The day was perfect in every sense; we launched at ten, delighted to have the first "leg" nearly to ourselves. Unusual amounts of Cardinal Flower appeared on both banks.  What a pleasure to see the river flora in a much more natural state than I can remember in recent years.   At Loon Lake we split up, Marlene and I circling to the "left," and the others followed the "right" shoreline.  A greater proportion of our time and most of our trash was discovered on the lake.  Refer to the photos to see Lois' treasure--a huge shoe!  Marlene found an antique glass bottle and together we found enough fishing gear, fake worms, sardines, lures, hooks, leaders to stock a tackle box--including a "Hunter's Protection Horn" which worked!  Just in case we came across a bear seeking an early salmon catch, we didn't dispose of the horn until the end of the trip. Tracie's treasure was an oversized pair of flip-flops.  John noted that there was an exceptionally large quantity of broken glass in our trash bags.

 

 

 

 

 

Stopping for lunch just above the weir--which was open--we witnessed a huge group of tubers exit their Lansing bus and clamber onto their tubes.

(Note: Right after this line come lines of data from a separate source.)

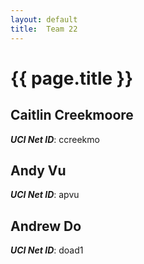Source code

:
 ```yaml
---
layout: default
title:  Team 22
---
```


# {{ page.title }}


## Caitlin Creekmoore
***UCI Net ID***: ccreekmo

## Andy Vu
***UCI Net ID***: apvu

## Andrew Do
***UCI Net ID***:  doad1
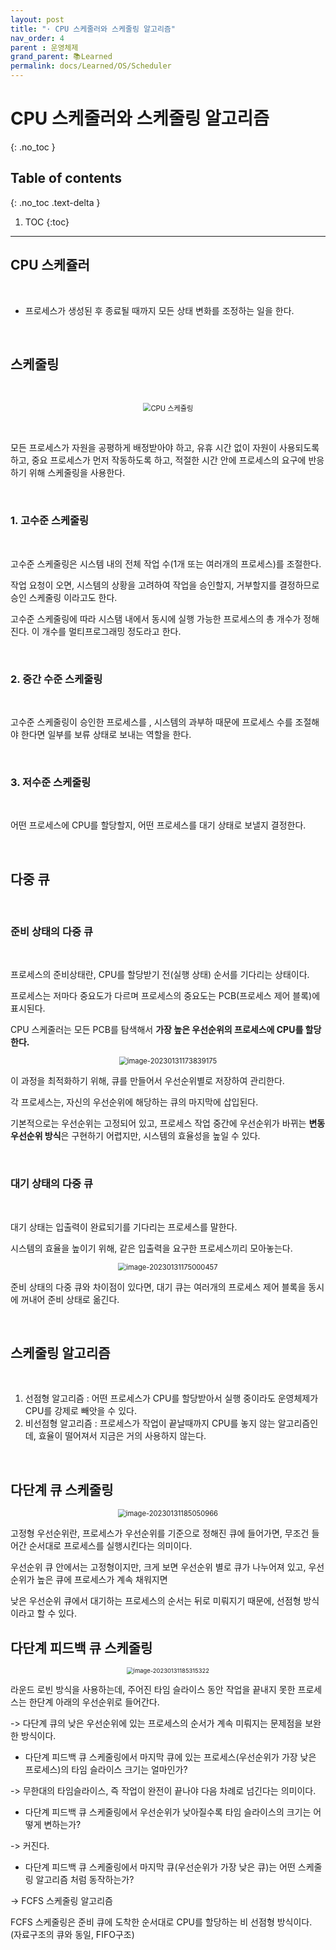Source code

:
 ```yaml
---
layout: post
title: "· CPU 스케줄러와 스케줄링 알고리즘"
nav_order: 4
parent : 운영체제
grand_parent: 📚Learned
permalink: docs/Learned/OS/Scheduler
---
```


# CPU 스케줄러와 스케줄링 알고리즘
{: .no_toc }

## Table of contents
{: .no_toc .text-delta }

1. TOC
{:toc}

---

## CPU 스케쥴러

<br>

- 프로세스가 생성된 후 종료될 때까지 모든 상태 변화를 조정하는 일을 한다.

<br>

## 스케줄링

<br>

<p align="center">
<img src="https://raw.githubusercontent.com/buinq/imageServer/main/img/992539335C32270D34" alt="CPU 스케줄링" style="zoom:80%;" />
</p>

<br>

모든 프로세스가 자원을 공평하게 배정받아야 하고, 유휴 시간 없이 자원이 사용되도록 하고, 중요 프로세스가 먼저 작동하도록 하고, 적절한 시간 안에 프로세스의 요구에 반응하기 위해 스케줄링을 사용한다.

<br>

### 1. 고수준 스케줄링

<br>

고수준 스케줄링은 시스템 내의 전체 작업 수(1개 또는 여러개의 프로세스)를 조절한다.

작업 요청이 오면, 시스템의 상황을 고려하여 작업을 승인할지, 거부할지를 결정하므로 승인 스케줄링 이라고도 한다.

고수준 스케줄링에 따라 시스탬 내에서 동시에 실행 가능한 프로세스의 총 개수가 정해진다. 이 개수를 멀티프로그래밍 정도라고 한다.

<br>

### 2. 중간 수준 스케줄링

<br>

고수준 스케줄링이 승인한 프로세스를 , 시스템의 과부하 때문에 프로세스 수를 조절해야 한다면 일부를 보류 상태로 보내는 역할을 한다.

<br>

### 3. 저수준 스케줄링

<br>

어떤 프로세스에 CPU를 할당할지, 어떤 프로세스를 대기 상태로 보낼지 결정한다.

<br>



## 다중 큐

<br>

### 준비 상태의 다중 큐

<br>

프로세스의 준비상태란, CPU를 할당받기 전(실행 상태) 순서를 기다리는 상태이다.

프로세스는 저마다 중요도가 다르며 프로세스의 중요도는 PCB(프로세스 제어 블록)에 표시된다.

CPU 스케줄러는 모든 PCB를 탐색해서 **가장 높은 우선순위의 프로세스에 CPU를 할당한다.**

<p align="center">

<img src="https://raw.githubusercontent.com/buinq/imageServer/main/img/image-20230131173839175.png" alt="image-20230131173839175" style="zoom:80%;" />
</p>

이 과정을 최적화하기 위해, 큐를 만들어서 우선순위별로 저장하여 관리한다.

각 프로세스는, 자신의 우선순위에 해당하는 큐의 마지막에 삽입된다.

기본적으로는 우선순위는 고정되어 있고, 프로세스 작업 중간에 우선순위가 바뀌는 **변동 우선순위 방식**은 구현하기 어렵지만, 시스템의 효율성을 높일 수 있다.

<br>

### 대기 상태의 다중 큐

<br>

대기 상태는 입출력이 완료되기를 기다리는 프로세스를 말한다.

시스템의 효율을 높이기 위해, 같은 입출력을 요구한 프로세스끼리 모아놓는다.

<p align="center">

<img src="https://raw.githubusercontent.com/buinq/imageServer/main/img/image-20230131175000457.png" alt="image-20230131175000457" style="zoom:80%;" />
</p>

준비 상태의 다중 큐와 차이점이 있다면, 대기 큐는 여러개의 프로세스 제어 블록을 동시에 꺼내어 준비 상태로 옮긴다.

<br>

## 스케줄링 알고리즘

<br>

1. 선점형 알고리즘 : 어떤 프로세스가 CPU를 할당받아서 실행 중이라도 운영체제가 CPU를 강제로 빼앗을 수 있다.
2. 비선점형 알고리즘 : 프로세스가 작업이 끝날때까지 CPU를 놓지 않는 알고리즘인데, 효율이 떨어져서 지금은 거의 사용하지 않는다.

<br>



## 다단계 큐 스케줄링


<p align="center">

<img src="https://raw.githubusercontent.com/buinq/imageServer/main/img/image-20230131185050966.png" alt="image-20230131185050966" style="zoom:80%;" />
</p>

고정형 우선순위란, 프로세스가 우선순위를 기준으로 정해진 큐에 들어가면, 무조건 들어간 순서대로 프로세스를 실행시킨다는 의미이다.

우선순위 큐 안에서는 고정형이지만, 크게 보면 우선순위 별로 큐가 나누어져 있고, 우선순위가 높은 큐에 프로세스가 계속 채워지면

낮은 우선순위 큐에서 대기하는 프로세스의 순서는 뒤로 미뤄지기 때문에, 선점형 방식이라고 할 수 있다.







## 다단계 피드백 큐 스케줄링

<p align="center">

<img src="https://raw.githubusercontent.com/buinq/imageServer/main/img/image-20230131185315322.png" alt="image-20230131185315322" style="zoom:67%;" />
</p>


라운드 로빈 방식을 사용하는데, 주어진 타임 슬라이스 동안 작업을 끝내지 못한 프로세스는 한단계 아래의 우선순위로 들어간다.

-> 다단계 큐의 낮은 우선순위에 있는 프로세스의 순서가 계속 미뤄지는 문제점을 보완한 방식이다.



- 다단계 피드백 큐 스케줄링에서 마지막 큐에 있는 프로세스(우선순위가 가장 낮은 프로세스)의 타임 슬라이스 크기는 얼마인가?

-> 무한대의 타임슬라이스, 즉 작업이 완전이 끝나야 다음 차례로 넘긴다는 의미이다.



- 다단계 피드백 큐 스케줄링에서 우선순위가 낮아질수록 타임 슬라이스의 크기는 어떻게 변하는가?

-> 커진다.



- 다단계 피드백 큐 스케줄링에서 마지막 큐(우선순위가 가장 낮은 큐)는 어떤 스케줄링 알고리즘 처럼 동작하는가?

-> FCFS 스케줄링 알고리즘

FCFS 스케줄링은 준비 큐에 도착한 순서대로 CPU를 할당하는 비 선점형 방식이다. (자료구조의 큐와 동일, FIFO구조)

The attendant there, bored, with nothing to do, mentioned that spawning season is triggered by a (yet-to-happen) decrease in Lake Michigan water temperature.

 

Paddling close to the mud flats on river left towards the end of the trip, I saw a Solitary Sandpiper and in the deep water a bit farther along, a school of red-eye bass along with a rainbow.  Shortly thereafter, a turtle, about six inches in diameter, surfaced right beside my kayak, glanced briefly and dove away.  I remember early days when these turtles were plentiful along the Platte.  (Refer to photo account for snapper pic)

 

 

The trip was enhanced by the presence of two young friends of Lois and John who were up to every challenge--refer again to John's photos.  Altogether, it was a highly successful outing which ended earlier than expected, thanks entirely to the scanty availability of trash. 

(In this photo Matt had to dive down to get a plastic bag stuck on a branch deep in the river.)